Sono stati inoltre sottoposte a sequestro preventivo 16 tra società e fondazioni, aventi sede a Catania, Roma, Milano e Agrigento e come oggetto sociale dichiarato attività in diversi settori economici (turistico, socio-assistenziale, consulenza gestionale e servizi, locazione immobiliare, edilizia, commercio all’ingrosso, editoria), oltre a disponibilità finanziarie, detenute in Italia e all’estero, per oltre 500mila euro.

In particolare, le indagini, svolte dai militari del Nucleo di polizia economico-finanziaria della Guardia di finanza di Catania, hanno riguardato una strutturata associazione a delinquere, operante su tutto il territorio nazionale e attiva nei reati contro la Pubblica amministrazione e il patrimonio.

Nel dettaglio le investigazioni, che hanno comportato anche l’approfondimento di segnalazioni per operazioni sospette, hanno permesso di acquisire gravi elementi indiziari del fatto che sarebbero state poste in essere:

  • cinque truffe nei confronti della Regione Lazio, al fine di far ottenere indebitamente alle società riconducibili agli indagati e aventi oggetto attività nel settore turistico), cinque distinte linee di finanziamento a tasso agevolato, per complessivi 250 mila euro, erogati grazie al “Fondo Rotativo per il piccolo credito”, istituito per sostenere le piccole e medie imprese laziali.

Al fine di ottenere i citati finanziamenti, i promotori dell’associazione a delinquere hanno presentato – grazie a due commercialisti, uno di Catania, l’altro di Frosinone, parimenti sottoposti a indagine – falsi bilanci alla Camera di Commercio di Catania e dichiarazioni fraudolente ai fini delle imposte sui redditi all’Agenzia delle entrate per gli anni dal 2014 al 2018.

Una truffa nei confronti di privati: in tale contesto, i promotori dell’associazione, dopo essersi presentati come referenti di una inesistente fondazione dello Stato Città del Vaticano, palesavano ai soggetti truffati la possibilità di ottenere finanziamenti a fondo perduto, chiedendo il pagamento di un contributo per “spese amministrative”, pari a circa 260mila euro.
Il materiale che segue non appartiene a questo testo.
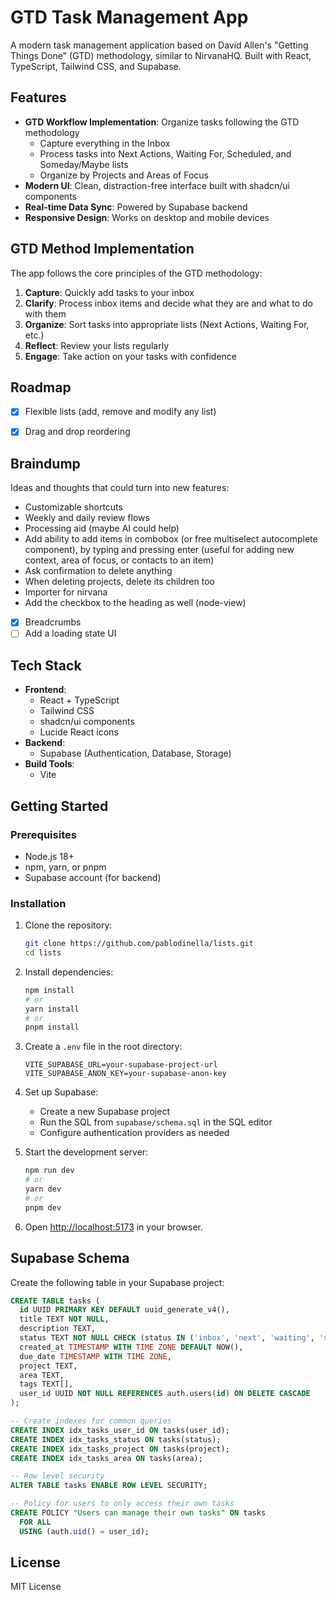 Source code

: # GTD Task Management App

A modern task management application based on David Allen's "Getting Things Done" (GTD) methodology, similar to NirvanaHQ. Built with React, TypeScript, Tailwind CSS, and Supabase.

## Features

- **GTD Workflow Implementation**: Organize tasks following the GTD methodology
  - Capture everything in the Inbox
  - Process tasks into Next Actions, Waiting For, Scheduled, and Someday/Maybe lists
  - Organize by Projects and Areas of Focus
- **Modern UI**: Clean, distraction-free interface built with shadcn/ui components
- **Real-time Data Sync**: Powered by Supabase backend
- **Responsive Design**: Works on desktop and mobile devices

## GTD Method Implementation

The app follows the core principles of the GTD methodology:

1. **Capture**: Quickly add tasks to your inbox
2. **Clarify**: Process inbox items and decide what they are and what to do with them
3. **Organize**: Sort tasks into appropriate lists (Next Actions, Waiting For, etc.)
4. **Reflect**: Review your lists regularly
5. **Engage**: Take action on your tasks with confidence

## Roadmap

- [x] Flexible lists (add, remove and modify any list)
- [x] Drag and drop reordering


## Braindump

Ideas and thoughts that could turn into new features:

- Customizable shortcuts
- Weekly and daily review flows
- Processing aid (maybe AI could help)
- Add ability to add items in combobox (or free multiselect autocomplete component), by typing and pressing enter (useful for adding new context, area of focus, or contacts to an item)
- Ask confirmation to delete anything
- When deleting projects, delete its children too
- Importer for nirvana
- Add the checkbox to the heading as well (node-view)
- [x] Breadcrumbs
- [ ] Add a loading state UI

## Tech Stack

- **Frontend**:
  - React + TypeScript
  - Tailwind CSS
  - shadcn/ui components
  - Lucide React icons
- **Backend**:
  - Supabase (Authentication, Database, Storage)
- **Build Tools**:
  - Vite

## Getting Started

### Prerequisites

- Node.js 18+
- npm, yarn, or pnpm
- Supabase account (for backend)

### Installation

1. Clone the repository:
   ```bash
   git clone https://github.com/pablodinella/lists.git
   cd lists
   ```

2. Install dependencies:
   ```bash
   npm install
   # or
   yarn install
   # or
   pnpm install
   ```

3. Create a `.env` file in the root directory:
   ```
   VITE_SUPABASE_URL=your-supabase-project-url
   VITE_SUPABASE_ANON_KEY=your-supabase-anon-key
   ```

4. Set up Supabase:
   - Create a new Supabase project
   - Run the SQL from `supabase/schema.sql` in the SQL editor
   - Configure authentication providers as needed

5. Start the development server:
   ```bash
   npm run dev
   # or
   yarn dev
   # or
   pnpm dev
   ```

6. Open [http://localhost:5173](http://localhost:5173) in your browser.

## Supabase Schema

Create the following table in your Supabase project:

```sql
CREATE TABLE tasks (
  id UUID PRIMARY KEY DEFAULT uuid_generate_v4(),
  title TEXT NOT NULL,
  description TEXT,
  status TEXT NOT NULL CHECK (status IN ('inbox', 'next', 'waiting', 'scheduled', 'someday', 'completed', 'trashed')),
  created_at TIMESTAMP WITH TIME ZONE DEFAULT NOW(),
  due_date TIMESTAMP WITH TIME ZONE,
  project TEXT,
  area TEXT,
  tags TEXT[],
  user_id UUID NOT NULL REFERENCES auth.users(id) ON DELETE CASCADE
);

-- Create indexes for common queries
CREATE INDEX idx_tasks_user_id ON tasks(user_id);
CREATE INDEX idx_tasks_status ON tasks(status);
CREATE INDEX idx_tasks_project ON tasks(project);
CREATE INDEX idx_tasks_area ON tasks(area);

-- Row level security
ALTER TABLE tasks ENABLE ROW LEVEL SECURITY;

-- Policy for users to only access their own tasks
CREATE POLICY "Users can manage their own tasks" ON tasks
  FOR ALL
  USING (auth.uid() = user_id);
```

## License

MIT License
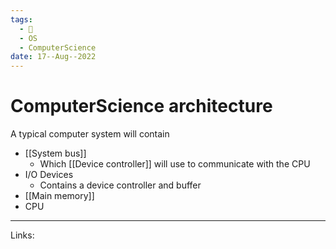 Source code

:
 ```yaml
---
tags:
  - 🌱
  - OS
  - ComputerScience 
date: 17--Aug--2022
---
```


# ComputerScience architecture

A typical computer system will contain
- [[System bus]]
    - Which [[Device controller]] will use to communicate with the CPU
- I/O Devices
    - Contains a device controller and buffer
- [[Main memory]]
- CPU

---
Links:  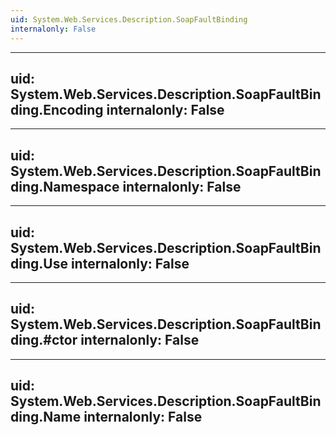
 ```yaml
---
uid: System.Web.Services.Description.SoapFaultBinding
internalonly: False
---
```


---
uid: System.Web.Services.Description.SoapFaultBinding.Encoding
internalonly: False
---

---
uid: System.Web.Services.Description.SoapFaultBinding.Namespace
internalonly: False
---

---
uid: System.Web.Services.Description.SoapFaultBinding.Use
internalonly: False
---

---
uid: System.Web.Services.Description.SoapFaultBinding.#ctor
internalonly: False
---

---
uid: System.Web.Services.Description.SoapFaultBinding.Name
internalonly: False
---

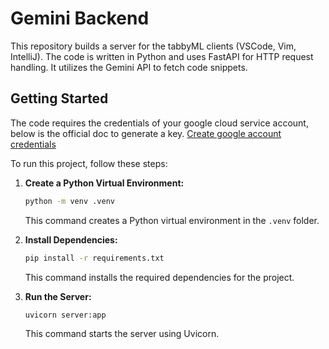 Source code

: # Gemini Backend

This repository builds a server for the tabbyML clients (VSCode, Vim, IntelliJ). The code is written in Python and uses FastAPI for HTTP request handling. It utilizes the Gemini API to fetch code snippets.

## Getting Started

The code requires the credentials of your google cloud service account, below is the official doc to generate a key.
[Create google account credentials](https://cloud.google.com/iam/docs/keys-create-delete#iam-service-account-keys-create-console)

To run this project, follow these steps:

1. **Create a Python Virtual Environment:**
   ```bash
   python -m venv .venv
   ```

   This command creates a Python virtual environment in the `.venv` folder.

2. **Install Dependencies:**
   ```bash
   pip install -r requirements.txt
   ```

   This command installs the required dependencies for the project.

3. **Run the Server:**
   ```bash
   uvicorn server:app
   ```

   This command starts the server using Uvicorn.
In tutti i casi, le somme provento delle truffe sono state oggetto di operazioni di riciclaggio e autoriciclaggio: gli importi, infatti, a cura degli stessi indagati o di altri soggetti a loro vicini, sono stati prima frazionati su diversi conti correnti, intestati a società o fondazioni, e successivamente trasferiti verso altri depositi, anche detenuti all’estero in istituti di credito tedeschi e maltesi.

Per quanto sopra – in esito alle attività investigative coordinate dalla Procura Distrettuale della Repubblica di Catania ed eseguite dal Nucleo di polizia economico-finanziaria della Guardia di finanza di Catania, 15 persone (tra cui due professionisti, e segnatamente uno di Catania e uno di Frosinone) sono state sottoposte a indagini, a vario titolo, per associazione a delinquere, truffa nei confronti dello Stato, truffa, riciclaggio e autoriciclaggio.

Il Giudice per le indagini preliminari presso il locale Tribunale ha disposto:

  • misure cautelari personali nei confronti di 4 soggetti;
  • il sequestro preventivo impeditivo delle quote di 16 tra società e fondazioni, aventi sede a Catania, Roma, Milano e Agrigento;
  • il sequestro a carico degli indagati delle somme disponibili sui conti correnti bancari, quali profitto dei reati contestati, per complessivi 500 mila euro.

A tale proposito, avendo gli indagati disponibilità di rapporti di conto corrente in territorio estero, è stato attivato, per il tramite del Comando Generale della Guardia di finanza, l’ufficio europeo “Asset Recovery Office”, al fine di dare esecuzione al provvedimento del GIP anche alle disponibilità finanziarie e patrimoniali detenute in Germania, Malta, Regno Unito e Svizzera.